_EXTRACTED RECORDS_
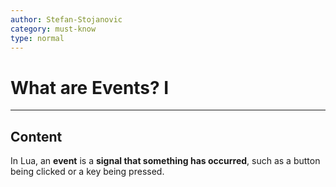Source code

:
 ```yaml
---
author: Stefan-Stojanovic
category: must-know
type: normal
---
```


# What are Events? I

---
## Content

In Lua, an **event** is a **signal that something has occurred**, such as a button being clicked or a key being pressed.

_WHAT YOU NEED TO DO_
Pictures aside, reproduce all of the data exactly.

_EXERCISE RESULT_
Source code

:
 ```yaml
---
author: Stefan-Stojanovic
category: must-know
type: normal
---
```


# What are Events? I

---
## Content

In Lua, an **event** is a **signal that something has occurred**, such as a button being clicked or a key being pressed.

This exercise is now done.